Indonesia: ‘No clear urgency’: Appointment of Jokowi’s deputy ministers challenged at Court

  • The recent appointment of 12 deputy ministers for President Joko “Jokowi” Widodo’s administration has led to a petition for a judicial review asking the Constitutional Court to abolish the deputy minister positions.
  • In a petition filed on 26 Nov 19, plaintiff Bayu Segara, the head of the Forum on Law and Constitutional Studies (FKHK), argued through his lawyer Viktor Santoso Tandiasa that Article 10 of a 2008 law on state ministries ─ which allows the president to appoint deputy ministers ─ should be revoked as it is “unconstitutional”.

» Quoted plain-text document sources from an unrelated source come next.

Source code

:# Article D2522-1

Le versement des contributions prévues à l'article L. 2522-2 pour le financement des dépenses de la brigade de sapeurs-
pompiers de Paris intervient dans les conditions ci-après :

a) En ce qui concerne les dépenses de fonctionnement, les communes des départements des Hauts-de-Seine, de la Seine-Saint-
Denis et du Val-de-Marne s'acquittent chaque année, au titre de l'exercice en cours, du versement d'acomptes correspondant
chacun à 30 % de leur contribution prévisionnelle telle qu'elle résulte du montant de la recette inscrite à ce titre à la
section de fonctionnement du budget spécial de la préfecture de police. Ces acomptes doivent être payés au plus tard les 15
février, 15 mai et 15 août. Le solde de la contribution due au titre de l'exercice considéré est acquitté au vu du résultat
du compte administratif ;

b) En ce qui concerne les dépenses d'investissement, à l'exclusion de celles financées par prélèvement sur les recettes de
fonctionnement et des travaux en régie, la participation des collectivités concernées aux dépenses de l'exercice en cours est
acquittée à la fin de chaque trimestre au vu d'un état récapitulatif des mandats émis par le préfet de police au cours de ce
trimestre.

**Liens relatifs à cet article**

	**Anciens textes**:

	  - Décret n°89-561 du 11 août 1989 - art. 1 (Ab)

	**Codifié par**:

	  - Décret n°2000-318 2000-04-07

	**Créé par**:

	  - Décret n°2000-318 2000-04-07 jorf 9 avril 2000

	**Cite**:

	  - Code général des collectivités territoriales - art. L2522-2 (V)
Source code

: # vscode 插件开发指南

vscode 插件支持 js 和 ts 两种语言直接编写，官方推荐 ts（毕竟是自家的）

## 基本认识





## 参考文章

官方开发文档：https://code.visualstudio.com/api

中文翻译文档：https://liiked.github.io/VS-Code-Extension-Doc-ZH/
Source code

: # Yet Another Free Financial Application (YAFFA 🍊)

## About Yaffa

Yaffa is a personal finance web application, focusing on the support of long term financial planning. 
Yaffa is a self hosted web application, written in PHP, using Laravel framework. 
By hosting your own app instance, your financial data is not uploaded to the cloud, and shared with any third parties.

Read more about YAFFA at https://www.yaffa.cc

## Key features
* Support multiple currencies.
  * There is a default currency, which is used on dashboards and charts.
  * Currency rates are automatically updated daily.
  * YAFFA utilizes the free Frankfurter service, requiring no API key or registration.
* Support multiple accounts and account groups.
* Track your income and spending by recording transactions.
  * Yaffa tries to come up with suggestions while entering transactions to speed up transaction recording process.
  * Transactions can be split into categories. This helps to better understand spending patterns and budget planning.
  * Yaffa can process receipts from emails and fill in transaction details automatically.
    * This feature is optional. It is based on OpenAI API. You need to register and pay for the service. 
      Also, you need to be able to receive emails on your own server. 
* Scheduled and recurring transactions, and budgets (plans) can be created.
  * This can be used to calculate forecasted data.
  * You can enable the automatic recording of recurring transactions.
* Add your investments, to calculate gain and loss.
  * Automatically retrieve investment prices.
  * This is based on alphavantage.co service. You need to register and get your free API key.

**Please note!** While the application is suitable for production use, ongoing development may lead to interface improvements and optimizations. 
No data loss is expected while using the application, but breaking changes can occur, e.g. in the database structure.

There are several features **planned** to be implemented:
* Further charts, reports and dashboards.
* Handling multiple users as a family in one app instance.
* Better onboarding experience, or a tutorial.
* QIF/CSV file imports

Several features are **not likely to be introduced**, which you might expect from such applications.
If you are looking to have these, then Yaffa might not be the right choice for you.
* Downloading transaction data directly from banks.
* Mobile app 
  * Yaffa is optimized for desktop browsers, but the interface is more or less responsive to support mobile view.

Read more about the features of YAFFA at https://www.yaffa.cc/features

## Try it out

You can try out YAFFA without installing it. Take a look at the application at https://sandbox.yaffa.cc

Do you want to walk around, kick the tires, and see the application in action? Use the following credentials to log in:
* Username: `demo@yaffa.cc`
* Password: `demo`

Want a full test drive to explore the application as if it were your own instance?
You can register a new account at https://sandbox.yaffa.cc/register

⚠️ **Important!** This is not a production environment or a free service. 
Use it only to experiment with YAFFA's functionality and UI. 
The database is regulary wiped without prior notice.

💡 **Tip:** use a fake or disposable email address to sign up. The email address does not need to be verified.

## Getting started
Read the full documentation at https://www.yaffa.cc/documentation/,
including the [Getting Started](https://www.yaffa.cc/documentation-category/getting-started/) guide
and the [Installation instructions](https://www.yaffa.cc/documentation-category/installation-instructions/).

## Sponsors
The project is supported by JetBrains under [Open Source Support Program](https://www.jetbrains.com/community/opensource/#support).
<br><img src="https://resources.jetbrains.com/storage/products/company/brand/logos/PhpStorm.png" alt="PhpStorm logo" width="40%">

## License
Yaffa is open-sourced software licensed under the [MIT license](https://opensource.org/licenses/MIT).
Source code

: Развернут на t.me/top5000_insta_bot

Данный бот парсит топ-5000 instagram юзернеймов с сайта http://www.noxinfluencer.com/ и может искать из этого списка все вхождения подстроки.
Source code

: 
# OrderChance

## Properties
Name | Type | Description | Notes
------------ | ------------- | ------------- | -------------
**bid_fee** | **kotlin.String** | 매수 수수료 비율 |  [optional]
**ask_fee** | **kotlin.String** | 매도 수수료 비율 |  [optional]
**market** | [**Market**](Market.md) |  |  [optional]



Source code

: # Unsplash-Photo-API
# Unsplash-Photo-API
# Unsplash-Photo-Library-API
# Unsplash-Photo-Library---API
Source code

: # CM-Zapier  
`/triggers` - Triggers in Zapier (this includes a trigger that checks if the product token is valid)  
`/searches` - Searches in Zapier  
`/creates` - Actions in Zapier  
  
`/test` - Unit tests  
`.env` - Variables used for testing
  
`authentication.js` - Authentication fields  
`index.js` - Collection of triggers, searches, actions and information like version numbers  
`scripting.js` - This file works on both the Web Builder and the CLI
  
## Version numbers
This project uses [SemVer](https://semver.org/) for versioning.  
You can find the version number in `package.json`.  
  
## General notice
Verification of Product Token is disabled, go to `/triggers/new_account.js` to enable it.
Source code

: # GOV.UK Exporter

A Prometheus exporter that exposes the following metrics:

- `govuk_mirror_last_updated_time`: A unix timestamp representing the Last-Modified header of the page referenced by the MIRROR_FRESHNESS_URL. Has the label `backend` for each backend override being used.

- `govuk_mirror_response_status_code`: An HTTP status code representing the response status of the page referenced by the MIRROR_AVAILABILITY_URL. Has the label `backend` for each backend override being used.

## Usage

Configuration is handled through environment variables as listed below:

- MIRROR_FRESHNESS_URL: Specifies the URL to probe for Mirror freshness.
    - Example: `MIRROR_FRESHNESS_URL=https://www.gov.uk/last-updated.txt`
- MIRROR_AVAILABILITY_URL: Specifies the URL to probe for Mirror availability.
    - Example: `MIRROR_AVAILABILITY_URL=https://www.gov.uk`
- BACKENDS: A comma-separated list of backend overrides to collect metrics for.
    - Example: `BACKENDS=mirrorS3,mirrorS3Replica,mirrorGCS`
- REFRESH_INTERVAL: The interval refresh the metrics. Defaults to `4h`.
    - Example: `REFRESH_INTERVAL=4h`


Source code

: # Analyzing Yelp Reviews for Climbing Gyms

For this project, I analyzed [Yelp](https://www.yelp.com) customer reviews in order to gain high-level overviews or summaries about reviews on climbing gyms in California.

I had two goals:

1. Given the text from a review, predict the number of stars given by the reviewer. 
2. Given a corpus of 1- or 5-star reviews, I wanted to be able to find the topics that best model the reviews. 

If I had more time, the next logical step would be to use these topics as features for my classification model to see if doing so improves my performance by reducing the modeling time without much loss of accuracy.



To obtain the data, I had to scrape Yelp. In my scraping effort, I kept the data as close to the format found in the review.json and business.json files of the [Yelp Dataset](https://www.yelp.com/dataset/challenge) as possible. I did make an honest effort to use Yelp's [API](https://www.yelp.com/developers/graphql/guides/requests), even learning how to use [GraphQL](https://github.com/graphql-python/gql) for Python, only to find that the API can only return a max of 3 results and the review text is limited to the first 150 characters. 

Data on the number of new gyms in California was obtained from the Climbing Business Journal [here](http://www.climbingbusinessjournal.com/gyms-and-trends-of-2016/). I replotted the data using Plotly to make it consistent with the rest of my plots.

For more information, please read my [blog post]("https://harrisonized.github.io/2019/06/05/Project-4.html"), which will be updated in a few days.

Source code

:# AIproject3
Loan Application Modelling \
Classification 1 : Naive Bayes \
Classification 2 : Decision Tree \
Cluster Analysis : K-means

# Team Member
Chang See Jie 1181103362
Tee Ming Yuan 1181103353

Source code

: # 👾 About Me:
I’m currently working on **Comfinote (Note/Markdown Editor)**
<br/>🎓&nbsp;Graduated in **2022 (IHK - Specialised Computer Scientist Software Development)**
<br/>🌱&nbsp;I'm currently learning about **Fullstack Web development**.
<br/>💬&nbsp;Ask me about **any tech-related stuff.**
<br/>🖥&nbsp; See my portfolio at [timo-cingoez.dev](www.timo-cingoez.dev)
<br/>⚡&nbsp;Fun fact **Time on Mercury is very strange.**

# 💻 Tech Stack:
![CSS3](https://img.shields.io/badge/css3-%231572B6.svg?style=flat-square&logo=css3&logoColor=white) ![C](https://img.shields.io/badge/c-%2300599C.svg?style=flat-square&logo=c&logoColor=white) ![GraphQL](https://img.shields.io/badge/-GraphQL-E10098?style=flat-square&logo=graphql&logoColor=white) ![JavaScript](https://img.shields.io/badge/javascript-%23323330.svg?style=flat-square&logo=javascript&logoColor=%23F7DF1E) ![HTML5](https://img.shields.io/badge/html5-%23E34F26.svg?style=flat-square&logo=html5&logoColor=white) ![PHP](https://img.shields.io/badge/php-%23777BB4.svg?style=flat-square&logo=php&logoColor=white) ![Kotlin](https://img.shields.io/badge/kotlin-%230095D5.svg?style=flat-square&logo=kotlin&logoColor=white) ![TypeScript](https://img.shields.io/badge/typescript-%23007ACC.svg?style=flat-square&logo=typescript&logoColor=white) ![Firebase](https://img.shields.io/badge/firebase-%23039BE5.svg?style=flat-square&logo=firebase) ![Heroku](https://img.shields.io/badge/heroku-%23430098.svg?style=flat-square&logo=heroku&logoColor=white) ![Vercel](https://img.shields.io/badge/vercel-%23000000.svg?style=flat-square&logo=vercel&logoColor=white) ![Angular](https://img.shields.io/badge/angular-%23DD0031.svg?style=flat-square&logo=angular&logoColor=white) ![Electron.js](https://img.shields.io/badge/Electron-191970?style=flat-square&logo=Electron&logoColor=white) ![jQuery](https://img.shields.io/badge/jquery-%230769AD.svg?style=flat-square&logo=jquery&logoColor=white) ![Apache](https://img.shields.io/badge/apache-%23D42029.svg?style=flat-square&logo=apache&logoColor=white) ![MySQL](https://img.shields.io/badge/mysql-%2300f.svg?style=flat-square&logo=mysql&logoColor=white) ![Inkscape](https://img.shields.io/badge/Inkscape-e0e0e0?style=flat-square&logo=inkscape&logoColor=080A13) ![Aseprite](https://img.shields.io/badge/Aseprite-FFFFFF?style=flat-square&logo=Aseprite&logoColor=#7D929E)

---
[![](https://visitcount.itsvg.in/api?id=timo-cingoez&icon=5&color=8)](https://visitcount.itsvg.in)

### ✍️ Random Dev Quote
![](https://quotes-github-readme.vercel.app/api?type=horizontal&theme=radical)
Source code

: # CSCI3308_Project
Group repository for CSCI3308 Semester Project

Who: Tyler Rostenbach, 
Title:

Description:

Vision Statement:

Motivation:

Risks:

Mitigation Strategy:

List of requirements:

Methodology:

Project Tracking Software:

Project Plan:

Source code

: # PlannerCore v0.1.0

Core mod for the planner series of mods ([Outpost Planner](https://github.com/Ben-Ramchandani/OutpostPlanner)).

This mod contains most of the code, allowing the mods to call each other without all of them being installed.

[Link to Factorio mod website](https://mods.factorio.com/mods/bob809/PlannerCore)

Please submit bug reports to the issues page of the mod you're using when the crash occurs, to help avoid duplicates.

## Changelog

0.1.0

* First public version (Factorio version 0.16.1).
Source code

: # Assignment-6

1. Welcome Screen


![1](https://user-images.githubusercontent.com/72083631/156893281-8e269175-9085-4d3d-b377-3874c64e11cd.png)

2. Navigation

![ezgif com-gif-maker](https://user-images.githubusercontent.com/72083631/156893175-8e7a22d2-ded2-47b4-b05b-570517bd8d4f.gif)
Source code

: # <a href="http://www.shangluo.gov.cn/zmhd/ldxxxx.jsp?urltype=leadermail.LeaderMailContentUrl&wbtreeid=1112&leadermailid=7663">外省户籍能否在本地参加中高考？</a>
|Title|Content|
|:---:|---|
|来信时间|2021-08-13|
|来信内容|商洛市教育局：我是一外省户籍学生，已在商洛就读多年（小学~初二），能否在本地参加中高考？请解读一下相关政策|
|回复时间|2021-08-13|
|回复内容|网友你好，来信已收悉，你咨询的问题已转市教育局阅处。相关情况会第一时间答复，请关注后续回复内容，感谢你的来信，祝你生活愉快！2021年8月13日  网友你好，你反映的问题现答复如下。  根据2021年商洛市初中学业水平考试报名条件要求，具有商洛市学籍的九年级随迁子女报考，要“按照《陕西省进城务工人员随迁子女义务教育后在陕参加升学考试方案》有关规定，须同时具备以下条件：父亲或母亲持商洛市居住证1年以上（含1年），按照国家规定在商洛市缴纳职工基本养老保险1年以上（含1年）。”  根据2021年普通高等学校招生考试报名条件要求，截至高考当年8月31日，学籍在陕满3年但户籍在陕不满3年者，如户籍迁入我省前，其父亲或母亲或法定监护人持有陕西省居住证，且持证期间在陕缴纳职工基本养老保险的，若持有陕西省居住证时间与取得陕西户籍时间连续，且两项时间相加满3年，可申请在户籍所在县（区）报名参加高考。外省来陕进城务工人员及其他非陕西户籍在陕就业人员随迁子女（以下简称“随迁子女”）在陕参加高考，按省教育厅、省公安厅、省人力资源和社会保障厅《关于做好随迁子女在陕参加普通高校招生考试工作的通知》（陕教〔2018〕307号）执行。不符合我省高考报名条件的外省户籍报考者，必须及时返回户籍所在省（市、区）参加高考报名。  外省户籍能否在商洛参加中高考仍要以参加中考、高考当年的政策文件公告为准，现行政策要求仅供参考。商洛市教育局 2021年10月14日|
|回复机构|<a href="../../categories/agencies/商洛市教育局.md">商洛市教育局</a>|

  • “Constitutionally, only ministers are able to help the President perform his duties, as stipulated explicitly and in a limiting manner in Article 17 Clause 1 of the 1945 Constitution,” Viktor wrote in the petition document.
  • Viktor argued that details regarding a deputy minister’s tasks, functions and authority were included only in a presidential regulation (Perpres), but none of them were mentioned in the 2008 law where such details should have been regulated.
  • He also referred to an earlier Constitutional Court ruling on a similar petition in 2011, in which the court did not repeal Article 10 but removed the article’s explanation, which stated that deputy ministers are “career officials and are not members of the Cabinet”.
  • In the 2011 ruling, the court ruled that the article’s explanation was unconstitutional as it had created legal uncertainties.
  • The nine-panel bench argued that unlike ministers, who were politically appointed Cabinet members whose terms would end alongside the end of the President’s term in office, the term for deputy ministers as “career officials” logically ended when they hit retirement age.
  • At that time, no specific regulations had stated clearly the period of work for deputy ministers, said the court, which in the making of the ruling was led by then chief justice Mahfud MD who is now the coordinating political, legal and security affairs minister.
  • Viktor said that since the 2011 ruling, the court had also issued a ruling in an unrelated case that stated that lawmakers were forbidden from giving a state institution more authority than what it had been given explicitly and in a limiting manner in the Constitution.
  • He also argued that the President’s appointment of 12 deputy ministers ─ a sizeable increase from only three in his first term ─ with “no clear urgency” was in violation of the earlier 2011 ruling.
  • In the 2011 ruling, the court noted that a president had never specifically determined the workloads for each deputy minister and thus it was “inevitable” that the appointment “sends a signal of political decision” over appointing civil servants professionally in government ranks.